Our guest speaker today has a Ph.D. in Textiles and Clothing from S.N.D.T.University in Mumbai. She has completed entrepreneurship training and holds a diploma from NMIMS in Business Management for Voluntary Service Organizations.
It was an overwhelming experience meeting Dr. Manjula and learning about her experience in the retail fashion industry. We learned about how the retail fashion industry works, from a single piece of fabric to a finished designer garment, how to evaluate the retail market, and top retail businesses such as Provogue, Westside, Pantaloons, ITC, and Reliance being on top in R&D, How they can use human buying behavior to help them run their business.
1. Impact of Location
Retail businesses sell items or services to customers for their consumption, use, or pleasure. Location decisions have a major impact on a retail outlet's success, as the location is an important factor in consumers' store choice. ... Establishing a retail store can, for example, influence shopping patterns, traffic and pedestrian flows, or the retail structure of a town.
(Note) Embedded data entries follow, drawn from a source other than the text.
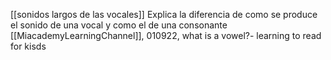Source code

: [[sonidos largos de las vocales]]
Explica la diferencia de como se produce el sonido de una vocal y como el de una consonante 
[[MiacademyLearningChannel]], 010922, what is a vowel?- learning to read for kisds
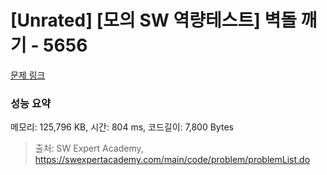 # [Unrated] [모의 SW 역량테스트] 벽돌 깨기 - 5656 

[문제 링크](https://swexpertacademy.com/main/code/problem/problemDetail.do?contestProbId=AWXRQm6qfL0DFAUo) 

### 성능 요약

메모리: 125,796 KB, 시간: 804 ms, 코드길이: 7,800 Bytes



> 출처: SW Expert Academy, https://swexpertacademy.com/main/code/problem/problemList.do
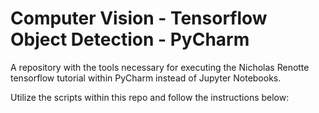 # Computer Vision - Tensorflow Object Detection - PyCharm
A repository with the tools necessary for executing the Nicholas Renotte tensorflow tutorial within PyCharm instead of Jupyter Notebooks.

Utilize the scripts within this repo and follow the instructions below:
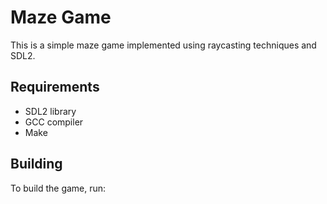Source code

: # Maze Game

This is a simple maze game implemented using raycasting techniques and SDL2.

## Requirements

- SDL2 library
- GCC compiler
- Make

## Building

To build the game, run:
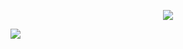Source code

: <p align="center">
  <img src="https://user-images.githubusercontent.com/54982599/132979276-ab6543b7-c68e-4a0e-b71b-939c6bf5ff81.png" />
</p>

![](https://komarev.com/ghpvc/?username=Abhimanyu8)

<!---
- 👋 Hello There !
- 👀 I’m interested in ...
- 🌱 I’m currently learning ...
- 💞️ I’m looking to collaborate on ...
- 📫 How to reach me ...
--->

<!---
Abhimanyu8/Abhimanyu8 is a ✨ special ✨ repository because its `README.md` (this file) appears on your GitHub profile.
You can click the Preview link to take a look at your changes.
--->
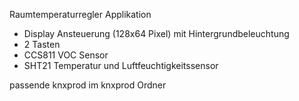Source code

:Raumtemperaturregler Applikation 

- Display Ansteuerung (128x64 Pixel) mit Hintergrundbeleuchtung
- 2 Tasten
- CCS811 VOC Sensor
- SHT21 Temperatur und Luftfeuchtigkeitssensor

passende knxprod im knxprod Ordner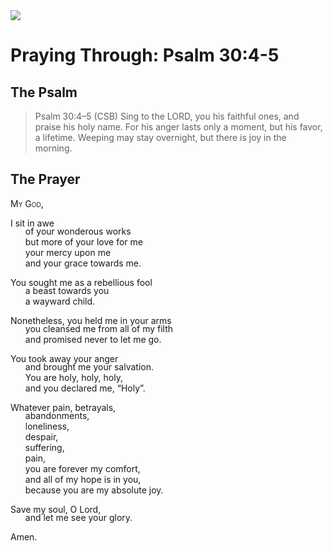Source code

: <img class="intro-right" src="/images/art-paris-psalter.jpg">

<style>
  li {list-style-type: none;}
  p + ul {
    margin-top: -18px;
}
</style>

# Praying Through: Psalm 30:4-5

## The Psalm

>Psalm 30:4–5 (CSB)   Sing to the LORD, you his faithful ones, and praise his holy name. For his anger lasts only a moment, but his favor, a lifetime. Weeping may stay overnight, but there is joy in the morning.

## The Prayer

<div style="font-variant: small-caps;">My God,</div>

I sit in awe
* of your wonderous works
* but more of your love for me
* your mercy upon me
* and your grace towards me.

You sought me as a rebellious fool
* a beast towards you
* a wayward child.

Nonetheless, you held me in your arms
* you cleansed me from all of my filth
* and promised never to let me go.

You took away your anger
* and brought me your salvation.
* You are holy, holy, holy,
* and you declared me, “Holy”.

Whatever pain, betrayals,
* abandonments,
* loneliness,
* despair,
* suffering,
* pain,
* you are forever my comfort,
* and all of my hope is in you,
* because you are my absolute joy.

Save my soul, O Lord,
* and let me see your glory.

Amen.
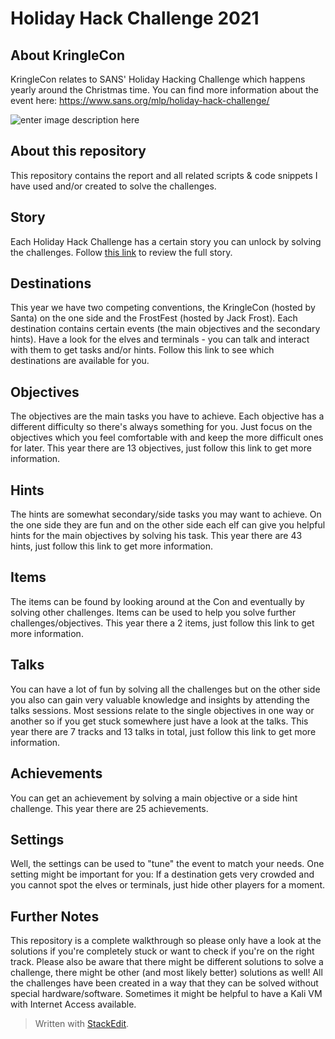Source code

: 
# Holiday Hack Challenge 2021
## About KringleCon
KringleCon relates to SANS' Holiday Hacking Challenge which happens yearly around the Christmas time. You can find more information about the event here: https://www.sans.org/mlp/holiday-hack-challenge/

![enter image description here](https://images.contentstack.io/v3/assets/blt36c2e63521272fdc/blt3df4f4efd480f7ca/61ac2c72c7c3037339ab466a/RANGES_2021_Holiday_740x370_Custom_@2X.jpg)
## About this repository
This repository contains the report and all related scripts & code snippets I have used and/or created to solve the challenges.
## Story
Each Holiday Hack Challenge has a certain story you can unlock by solving the challenges. Follow [this link](Story.md) to review the full story.
## Destinations
This year we have two competing conventions, the KringleCon (hosted by Santa) on the one side and the FrostFest (hosted by Jack Frost).
Each destination contains certain events (the main objectives and the secondary hints). Have a look for the elves and terminals - you can talk and interact with them to get tasks and/or hints.
Follow this link to see which destinations are available for you. 
## Objectives
The objectives are the main tasks you have to achieve. Each objective has a different difficulty so there's always something for you. Just focus on the objectives which you feel comfortable with and keep the more difficult ones for later. 
This year there are 13 objectives, just follow this link to get more information.
## Hints
The hints are somewhat secondary/side tasks you may want to achieve. On the one side they are fun and on the other side each elf can give you helpful hints for the main objectives by solving his task.
This year there are 43 hints, just follow this link to get more information.
## Items
The items can be found by looking around at the Con and eventually by solving other challenges. Items can be used to help you solve further challenges/objectives.
This year there a 2 items, just follow this link to get more information.
## Talks
You can have a lot of fun by solving all the challenges but on the other side you also can gain very valuable knowledge and insights by attending the talks sessions. Most sessions relate to the single objectives in one way or another so if you get stuck somewhere just have a look at the talks.
This year there are 7 tracks and 13 talks in total, just follow this link to get more information.
## Achievements
You can get an achievement by solving a main objective or a side hint challenge. 
This year there are 25 achievements.
## Settings
Well, the settings can be used to "tune" the event to match your needs. One setting might be important for you: If a destination gets very crowded and you cannot spot the elves or terminals, just hide other players for a moment.
## Further Notes
This repository is a complete walkthrough so please only have a look at the solutions if you're completely stuck or want to check if you're on the right track.
Please also be aware that there might be different solutions to solve a challenge, there might be other (and most likely better) solutions as well!
All the challenges have been created in a way that they can be solved without special hardware/software. Sometimes it might be helpful to have a Kali VM with Internet Access available. 

> Written with [StackEdit](https://stackedit.io/).
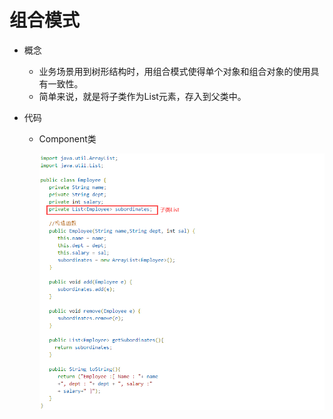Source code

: # 组合模式

- 概念

  - 业务场景用到树形结构时，用组合模式使得单个对象和组合对象的使用具有一致性。
  - 简单来说，就是将子类作为List元素，存入到父类中。

- 代码

  - Component类

    ![img](../../imgs/19.jpg)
2. Fast Fashion and Slow Fashion
In fast fashion human resources are exploited ,since they are not compensated for their work. On April 24, 2013, a building in Dhaka, Bangladesh, including five textile firms, collapsed, killing at least 1,132 people and wounding over 2,500 others. Despite the magnitude of the losses suffered by victims and survivors of the Tazreen and Rana Plaza tragedies, no compensation was given. A small number of global purchasers and local players gave voluntary contributions to sufferers in the months following the events.
Slow Fashion is an approach to producing clothing that takes into consideration all aspects of the supply chain. It is holistic and considers the whole product lifecycle. Slow fashion is sustainable and doesn't view products as disposable. Slow fashion is ethical and looks at the connections between things—raw materials, the environment, human labor, etc.
3. Difference between Responsible consumer and Alert consumer
Responsible consumerism or ethical consumerism is when customers make intentional purchases of products, opting for those that have minimal to no negative impact on humans, animals, and the environment where as Alert Consumers is one that knows the correct price of the garment.